Efficient Active Learning for Image Classification and Segmentation Using cGANs

The paper presents a framework for enhancing the training of deep learning (DL) systems used in medical image classification and segmentation, specifically in scenarios where there is limited availability of labeled data. The authors propose a novel active learning (AL) mechanism that identifies and selects the most informative samples using a conditional generative adversarial network (cGAN) and Bayesian neural network (BNN). This approach is particularly beneficial in medical imaging, such as chest X-rays, where a diverse range of disease characteristics and severities must be represented despite the scarcity of labeled samples.

Overview of the Method

The proposed method integrates three key components:

  1. Sample Generation: cGANs are used to produce synthetic chest X-ray images conditioned on a real sample.

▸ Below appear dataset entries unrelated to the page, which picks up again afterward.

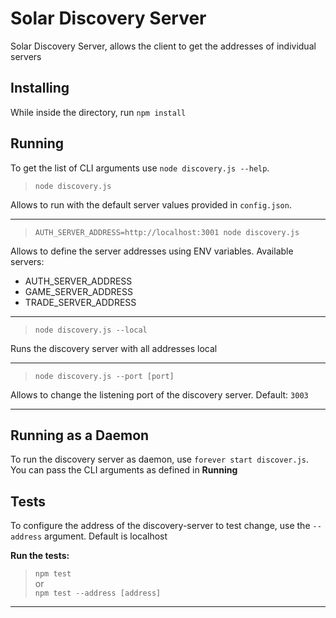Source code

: # Solar Discovery Server #

Solar Discovery Server, allows the client to get the addresses of individual servers

## Installing ##
While inside the directory, run `npm install`

## Running ##
To get the list of CLI arguments use `node discovery.js --help`.

>`node discovery.js`  

Allows to run with the default server values provided in `config.json`.

---

>`AUTH_SERVER_ADDRESS=http://localhost:3001 node discovery.js`

Allows to define the server addresses using ENV variables. Available servers:
  * AUTH_SERVER_ADDRESS
  * GAME_SERVER_ADDRESS
  * TRADE_SERVER_ADDRESS

---

>`node discovery.js --local`

Runs the discovery server with all addresses local

---

>`node discovery.js --port [port]`

Allows to change the listening port of the discovery server. Default: `3003`

---

## Running as a Daemon ##
To run the discovery server as daemon, use `forever start discover.js`.
You can pass the CLI arguments as defined in __Running__

## Tests ##

To configure the address of the discovery-server to test change, use the `--address` argument. Default is localhost

__Run the tests:__
>`npm test`  
> or  
> `npm test --address [address]`

---
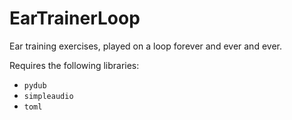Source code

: # EarTrainerLoop
Ear training exercises, played on a loop forever and ever and ever.

Requires the following libraries:
- `pydub`
- `simpleaudio`
- `toml`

By altering projection masks, multiple images representative of varying clinical information are generated.
  2. Classification/Segmentation Model: The framework leverages existing neural network models, such as VGG16 or ResNet18, utilizing an initial set of labeled images that is incrementally expanded as informative samples are added.
  3. Sample Informativeness Calculation: A BNN is applied to evaluate the uncertainty associated with generated samples, guiding the selection of images that provide substantial learning information to the model.

Experimental Findings

The experimental setup involved customizing a training pipeline using chest X-ray datasets to evaluate classification and segmentation metrics (sensitivity, specificity, Dice Metric, Hausdorff Distance). Results indicated that the AL framework achieved optimal performance using only about 35% of the benchmark dataset, thus reducing computational and human annotation resources significantly. For instance, AL reached an AUC of 95.2% with VGG16 and 95.3% with ResNet18, which closely rivals the performance seen with full labeled datasets in fully supervised learning (FSL).

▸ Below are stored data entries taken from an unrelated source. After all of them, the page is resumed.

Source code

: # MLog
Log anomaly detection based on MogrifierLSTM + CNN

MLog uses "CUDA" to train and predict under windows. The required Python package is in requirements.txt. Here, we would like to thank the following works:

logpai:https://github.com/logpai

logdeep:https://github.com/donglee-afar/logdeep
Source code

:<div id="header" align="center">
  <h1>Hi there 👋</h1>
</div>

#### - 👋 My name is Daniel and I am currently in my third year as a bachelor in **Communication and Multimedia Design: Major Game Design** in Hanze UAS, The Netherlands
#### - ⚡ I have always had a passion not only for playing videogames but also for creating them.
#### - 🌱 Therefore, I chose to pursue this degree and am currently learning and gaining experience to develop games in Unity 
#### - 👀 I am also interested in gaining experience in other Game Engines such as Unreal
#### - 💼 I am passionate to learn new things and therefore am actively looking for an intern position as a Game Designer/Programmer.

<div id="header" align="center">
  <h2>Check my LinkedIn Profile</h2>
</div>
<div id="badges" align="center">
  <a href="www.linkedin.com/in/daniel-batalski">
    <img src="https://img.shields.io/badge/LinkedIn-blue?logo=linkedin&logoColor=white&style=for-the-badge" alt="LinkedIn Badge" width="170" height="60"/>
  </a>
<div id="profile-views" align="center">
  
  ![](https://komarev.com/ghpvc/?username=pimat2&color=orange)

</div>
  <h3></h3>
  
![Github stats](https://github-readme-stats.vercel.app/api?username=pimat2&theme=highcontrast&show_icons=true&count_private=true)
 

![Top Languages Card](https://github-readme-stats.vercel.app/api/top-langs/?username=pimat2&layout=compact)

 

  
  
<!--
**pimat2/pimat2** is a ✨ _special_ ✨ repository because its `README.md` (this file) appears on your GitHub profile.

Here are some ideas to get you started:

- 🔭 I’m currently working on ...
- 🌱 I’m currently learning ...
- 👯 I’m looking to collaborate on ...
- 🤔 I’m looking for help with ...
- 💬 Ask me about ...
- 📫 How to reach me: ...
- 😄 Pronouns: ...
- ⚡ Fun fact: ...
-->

Implications and Future Work

The paper conveys meaningful implications for enhancing DL models' efficiency in medical imaging applications by optimizing data usage. This method reduces annotation efforts, making it feasible for practitioners with constrained resources. A noteworthy strength lies in generating clinically plausible image variations that enrich training datasets, thereby enabling robust model performance even with limited labeled data.

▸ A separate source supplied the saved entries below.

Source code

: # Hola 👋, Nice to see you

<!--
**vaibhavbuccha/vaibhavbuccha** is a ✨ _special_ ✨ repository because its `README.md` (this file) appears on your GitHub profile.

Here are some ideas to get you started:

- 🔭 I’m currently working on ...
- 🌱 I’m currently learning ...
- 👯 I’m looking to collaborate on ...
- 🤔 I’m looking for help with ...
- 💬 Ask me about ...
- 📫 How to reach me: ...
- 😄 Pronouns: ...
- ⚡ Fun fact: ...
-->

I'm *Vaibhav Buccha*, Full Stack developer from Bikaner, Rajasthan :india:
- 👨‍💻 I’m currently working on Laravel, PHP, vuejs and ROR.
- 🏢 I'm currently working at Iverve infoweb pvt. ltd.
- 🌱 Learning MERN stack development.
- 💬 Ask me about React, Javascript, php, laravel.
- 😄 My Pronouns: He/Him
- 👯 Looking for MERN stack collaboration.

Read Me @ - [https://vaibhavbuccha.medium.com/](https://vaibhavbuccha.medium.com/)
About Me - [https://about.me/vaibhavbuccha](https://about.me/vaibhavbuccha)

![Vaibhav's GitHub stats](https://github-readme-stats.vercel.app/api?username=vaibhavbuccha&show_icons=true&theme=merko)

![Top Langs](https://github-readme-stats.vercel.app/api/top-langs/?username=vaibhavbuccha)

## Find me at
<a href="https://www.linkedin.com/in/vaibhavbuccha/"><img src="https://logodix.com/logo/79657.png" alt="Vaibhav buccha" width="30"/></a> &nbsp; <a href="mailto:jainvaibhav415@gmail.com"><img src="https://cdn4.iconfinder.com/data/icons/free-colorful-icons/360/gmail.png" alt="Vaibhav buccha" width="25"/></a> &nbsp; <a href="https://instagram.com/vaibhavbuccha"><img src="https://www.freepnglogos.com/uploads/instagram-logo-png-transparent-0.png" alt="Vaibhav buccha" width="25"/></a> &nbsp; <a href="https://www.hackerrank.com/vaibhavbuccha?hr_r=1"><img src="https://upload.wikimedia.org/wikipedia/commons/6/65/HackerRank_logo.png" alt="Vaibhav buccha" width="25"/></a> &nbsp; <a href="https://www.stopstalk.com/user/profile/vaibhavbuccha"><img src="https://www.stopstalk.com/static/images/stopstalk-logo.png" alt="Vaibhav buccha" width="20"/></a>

Moving forward, leveraging cGAN-generated synthetic data in other medical imaging domains could be explored, particularly where underrepresentation affects diagnostic accuracy. The use of AL frameworks like the one proposed could pave the way for real-time clinical decision support systems that maximize AI's potential even with suboptimal input data.

Conclusion

By dynamically prioritizing the most informative samples, this research delineates a practical pathway to achieve state-of-the-art classification and segmentation accuracy in medical image analysis. This paper underscores the value of incorporating generative models with uncertainty estimations into the DL training pipeline, amplifying expert workflows while enriching dataset quality. The approach holds promise for future AI developments in situations where labeled data acquisition is challenging, thereby promoting more rapid deployment of AI solutions in healthcare environments.